Extracted material
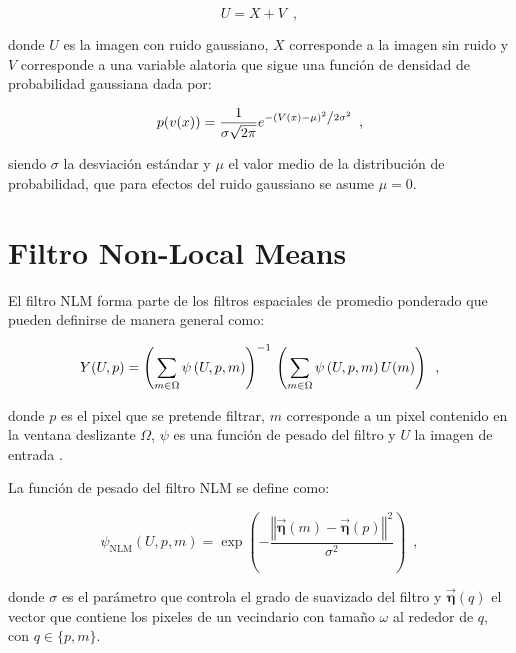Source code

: \begin{equation}
\label{eq:modelruido}
U = X + V \enspace ,
\end{equation}

 donde $U$ es la imagen con ruido gaussiano, $X$ corresponde a la imagen sin ruido y $V$ corresponde a una variable alatoria que sigue una funci\'on de densidad de probabilidad gaussiana dada por: 
 
\begin{equation}
\label{eq:probfuncgauus}
p(v(x)) = \frac{1}{{\sigma \sqrt {2\pi } }}e^{{{ - \left( {V(x) - \mu } \right)^2 } \mathord{\left/ {\vphantom {{ - \left( {x - \mu } \right)^2 } {2\sigma ^2 }}} \right. \kern-\nulldelimiterspace} {2\sigma ^2 }}} \enspace ,
\end{equation}

siendo $\sigma$ la desviaci\'on est\'andar  y $\mu$ el valor medio de la distribuci\'on de probabilidad, que para efectos del ruido gaussiano se asume $\mu = 0$.


\section{Filtro Non-Local Means}
\label{ch:marco_nlm}

El filtro NLM forma parte de los filtros espaciales de promedio ponderado que pueden definirse de manera general como:

\begin{equation}
\label{eq:weighted}
Y(U,p)=\left(\sum_{m\in \Omega}\psi\left(U, p, m\right)\right)^{-1} \\ \left(\sum_{m\in \Omega}\psi\left(U, p, m\right)U(m)\right) \enspace ,
\end{equation}

donde $p$ es el pixel que se pretende filtrar, $m$ corresponde a un pixel contenido en la ventana deslizante $\Omega$, $\psi$ es una funci\'on de pesado del filtro y $U$ la imagen de entrada \cite{calderon2015dewaff}.

La funci\'on de pesado del filtro NLM se define como:

\begin{equation}
\label{eq:nlmfunc}
\psi_{\textrm{NLM}}\left(U,p,m\right) = \exp\left(-\frac{\left\Vert \vec{\boldsymbol{\eta}}\left(m\right)-\vec{\boldsymbol{\eta}}\left(p\right)\right\Vert^2 }{\sigma^{2}}\right) \enspace ,
\end{equation}

donde $\sigma$ es el par\'ametro que controla el grado de suavizado del filtro y $\vec{\boldsymbol{\eta}}\left(q\right)$ el vector que contiene los pixeles de un vecindario con tama\~no $\omega$ al rededor de $q$, con $q \in \{p,m\}$.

Problem
Please count how many lines in the preceding records hold the word "probabilidad", then give only that number.

Answer to this exercise
2